雪のなかに猫





いよいよ、城内家と田端家の仲を取り持つ日が来た。朝から何処かのホテルにきてバタバタとせわしく動き回るウチの田端さん。





「お嬢ーー!!部屋にいろって言ってたでしょーぉー!」




ドレスを着てモモを抱えてウロウロしていたら、やっと見つけたと私に駆け寄り肩をつかみゆさゆさと揺らす。




「うぅ……暇だったから仕方ない。」




「ちげーです!!大人しくしてないとダメなものはだめ!!」





そう言って私の腕をつかみ部屋に向かって歩く田端さん。田端さんについて行ってると、誠さんに良く似た男性と優しそうな女性と男性が目に映る。





「誠……さん……」


「え?なんて?」





私のつぶやきが聞こえていたのか田端さんが止まらず聞いてくるがこの際だから無視した。





部屋につくと、両親がいて私を見る。





「遥……すまないな……」



「え……」



「田端さんとの仲をとりもつためにお見合いしてもらって……」





いや、違う。そんなことを聞き返したんじゃない……今遥って……初めて名前……え?お見合い!?

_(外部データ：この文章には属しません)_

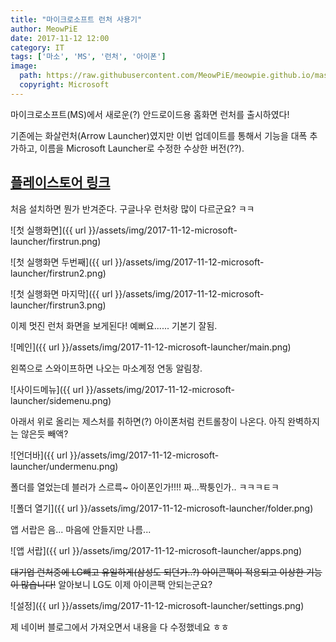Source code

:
 ```yaml
---
title: "마이크로소프트 런처 사용기"
author: MeowPiE
date: 2017-11-12 12:00
category: IT
tags: ['마소', 'MS', '런처', '아이폰']
image:
  path: https://raw.githubusercontent.com/MeowPiE/meowpie.github.io/master/assets/img/2017-11-12-microsoft-launcher/microsoft_launcher.jpg
  copyright: Microsoft
---
```


마이크로소프트(MS)에서 새로운(?) 안드로이드용 홈화면 런처를 출시하였다!

기존에는 화살런처(Arrow Launcher)였지만 이번 업데이트를 통해서 기능을 대폭 추가하고, 이름을 Microsoft Launcher로 수정한 수상한 버전(??).

## [플레이스토어 링크](https://play.google.com/store/apps/details?id=com.microsoft.launcher/)

처음 설치하면 뭔가 반겨준다. 구글나우 런처랑 많이 다르군요? ㅋㅋ

![첫 실행화면]({{ url }}/assets/img/2017-11-12-microsoft-launcher/firstrun.png)

![첫 실행화면 두번째]({{ url }}/assets/img/2017-11-12-microsoft-launcher/firstrun2.png)

![첫 실행화면 마지막]({{ url }}/assets/img/2017-11-12-microsoft-launcher/firstrun3.png)

이제 멋진 런처 화면을 보게된다! 예뻐요...... 기본기 잘됨.

![메인]({{ url }}/assets/img/2017-11-12-microsoft-launcher/main.png)

왼쪽으로 스와이프하면 나오는 마소계정 연동 알림창.

![사이드메뉴]({{ url }}/assets/img/2017-11-12-microsoft-launcher/sidemenu.png)

아래서 위로 올리는 제스처를 취하면(?) 아이폰처럼 컨트롤창이 나온다. 아직 완벽하지는 않은듯 빼액?

![언더바]({{ url }}/assets/img/2017-11-12-microsoft-launcher/undermenu.png)

폴더를 열었는데 블러가 스르륵~ 아이폰인가!!!! 짜...짝퉁인가.. ㅋㅋㅋㅌㅋ

![폴더 열기]({{ url }}/assets/img/2017-11-12-microsoft-launcher/folder.png)

앱 서랍은 음... 마음에 안들지만 나름...

![앱 서랍]({{ url }}/assets/img/2017-11-12-microsoft-launcher/apps.png)

~~대기업 런처중에 LG빼고 유일하게(삼성도 되던가..?) 아이콘팩이 적용되고 이상한 기능이 많습니다!~~ 알아보니 LG도 이제 아이콘팩 안되는군요?

![설정]({{ url }}/assets/img/2017-11-12-microsoft-launcher/settings.png)

제 네이버 블로그에서 가져오면서 내용을 다 수정했네요 ㅎㅎ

「なにそれ聞いてない!!お見合いなんてやだ!!私には、好きな人がいるの……お見合いなんてしない!」




そう言って叫ぶと同時に背後から声が聞こえてくる。
またまた同時に田端さんの‘あれ?縁談って言ったよね?’なんて言葉が聞こえてくるが無視。





「好きな人って……俺の他にいるの?遥」



「え?」





聞き覚えのある声に振り向くとそこには……



スーツを着た誠さんがいた。
驚いて声も出ない私を他所に誠さんは私に近づき頬に手を当てる。




「俺より好きな奴がいるの?どこの誰?俺より頭いい?かっこいい?」





誠さんらしかぬ言葉を聞きながらも戸惑っていると誠さんはにっこり笑う。





「驚いた?」



「うん。」



「好きな人いるの?」



「いない。」



「俺は?」



「好きな人?」



「なんで、疑問なのよ」




なんて笑いながらも私を抱きしめる。
そして耳元で、会いたかった。と呟かれますます頭が動かなくなるが……女性の声でハットして、誠さんと離れる。





誠さんが少し寂しそうにしていたがそれどころじゃない。両親の顔を見るも、座りなさいと言われるだけで、挨拶をして席に座った。





「あなたが遥ちゃんね?」



「は、はい!」




私は両親に挟まれるように席に座る。そうしたら、母の前に座った女性が私に話しかけてくる。





「誠からはよく話を聞いているわ!美紀や松騎にもね!」



「は、はい。」



「あ!ごめんなさい!私、誠の母の優希(ゆうき)よ!」



「城内遥です。」




なんか、美紀さんに似てキャピキャピしる。





「私は衛(まもる)。誠からは話を聞いているよ。そこでだ、君の両親から私の息子に遥さんを嫁にと言う話になってるんだが……どうかね?」




「あの、私なんかでいいんでしょうか?」




なんて言うと誠さんの御両親は快く頷いてくれた。その後話はうまくまとまり、私の両親は帰って行った。